8- Ataï mène l’insurrection kanak contre les colonisateurs français.
C’est le « grand chef » kanak de Komalé, près de La Foa. (côte S-O de la Grande Terre). La colonisation l’en chasse. Il trouve refuge du côté du pénitencier de Pwero, (renommé La-Barrière-d’Ataï).
En 1878, Ataï déclare au gouverneur français, en déversant d’abord un sac de terre : « Voilà ce que nous avions », et ensuite déversant un sac de pierres : « Voici ce que tu nous as laissé ». Au gouverneur qui lui conseille de construire des barrières pour protéger ses cultures des dégâts commis par le bétail des colons, il répond : « Quand mes taros [des tubercules] iront manger ton bétail, je construirais des barrières. » Ses efforts pour s’entendre avec les Blancs ayant été vains, il choisit la lutte armée.

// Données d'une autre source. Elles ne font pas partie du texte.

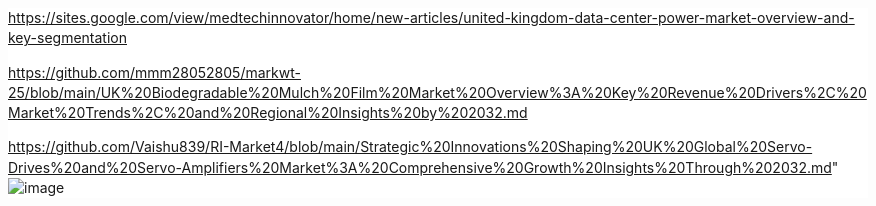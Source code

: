 <a href=https://sites.google.com/view/medtechinnovator/home/new-articles/united-kingdom-data-center-power-market-overview-and-key-segmentation>https://sites.google.com/view/medtechinnovator/home/new-articles/united-kingdom-data-center-power-market-overview-and-key-segmentation</a>

<a href=https://github.com/mmm28052805/markwt-25/blob/main/UK%20Biodegradable%20Mulch%20Film%20Market%20Overview%3A%20Key%20Revenue%20Drivers%2C%20Market%20Trends%2C%20and%20Regional%20Insights%20by%202032.md>https://github.com/mmm28052805/markwt-25/blob/main/UK%20Biodegradable%20Mulch%20Film%20Market%20Overview%3A%20Key%20Revenue%20Drivers%2C%20Market%20Trends%2C%20and%20Regional%20Insights%20by%202032.md</a>

<a href=https://github.com/Vaishu839/RI-Market4/blob/main/Strategic%20Innovations%20Shaping%20UK%20Global%20Servo-Drives%20and%20Servo-Amplifiers%20Market%3A%20Comprehensive%20Growth%20Insights%20Through%202032.md>https://github.com/Vaishu839/RI-Market4/blob/main/Strategic%20Innovations%20Shaping%20UK%20Global%20Servo-Drives%20and%20Servo-Amplifiers%20Market%3A%20Comprehensive%20Growth%20Insights%20Through%202032.md</a>"
![image](https://github.com/user-attachments/assets/e567f9a2-aa1e-46d8-9c5b-d91078b6b6d1)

Le pouvoir colonial réussit à s’assurer le soutien d’autres tribus kanakes (les Baxéa de Canala, ceux qui iront à l’exposition coloniale à Paris) contre Ataï et ses partisans. Sans ces auxiliaires, il ne pouvait poursuivre un ennemi qui se fondait dans la nature. L’insurrection met à feu et à sang le Centre-Ouest de la Grande Terre. Après des victoires importantes qui inquiètent l’administration coloniale de la 3° République, il est tué le 1er septembre 1878 à Fonimoulou par le Canala Segou, de la colonne Le Golleur-Gallet formée de Kanaks, de francs-tireurs (des déportés politiques), de Mercury (un surveillant du bagne, déporté de droit commun).Ataï se battra jusqu’à la mort. Louise Michel, déportée sur la presqu’île de Ducos l’évoque:
« Ataï lui-même fut frappé par un traître. Suivant la loi canaque, un chef ne peut être frappé que par un chef ou par procuration. Nondo, chef vendu aux blancs, donna sa procuration à Segou, en lui remettant les armes qui devaient frapper Ataï. Entre les cases nègres et Amboa, Ataï, avec quelques-uns des siens, regagnait son campement, quand, se détachant des colonnes des blancs, Segou indiqua le grand chef, reconnaissable à la blancheur de neige de ses cheveux. Sa fronde roulée autour de sa tête, tenant de la main droite un sabre de gendarmerie, de la gauche un tomahawk, ayant autour de lui ses 3 fils et le barde Andja, qui se servait d’une sagaie comme d’une lance, Ataï fit face à la colonne des blancs. Il aperçut Segou. Ah ! dit-il, te voilà ! Le traître chancela un instant sous le regard du vieux chef ; mais, voulant en finir, il lui lance une sagaie qui lui traverse le bras droit. Ataï, alors, lève le tomahawk qu’il tenait du bras gauche ; ses fils tombent, l’un mort, les autres blessés ; Andja s’élance, criant : tango ! tango ! (maudit ! maudit !) et tombe frappé à mort. Alors, à coups de hache, comme on abat un arbre, Segou frappe Ataï ; il porte la main à sa tête à demi détachée et ce n’est qu’après plusieurs coups encore qu’Ataï est mort. Le cri de mort fut alors poussé par les Canaques, allant comme un écho par les montagnes. […] Que sur leur mémoire tombe ce chant d’Andja : Le Takata, dans la forêt, a cueilli l’adouéke, l’herbe bouclier, au clair de lune, l’adouéke, l’herbe de guerre, la plante des spectres. Les guerriers se partagent l’adouéke qui rend terrible et charme les blessures. Les esprits soufflent la tempête, les esprits des pères ; ils attendent les braves ; amis ou ennemis, les braves sont les bienvenus par delà [sic] la vie. Que ceux qui veulent vivre s’en aillent. Voilà la guerre ; le sang va couler comme l’eau sur la terre ; il faut que l’adouéke soit aussi de sang. »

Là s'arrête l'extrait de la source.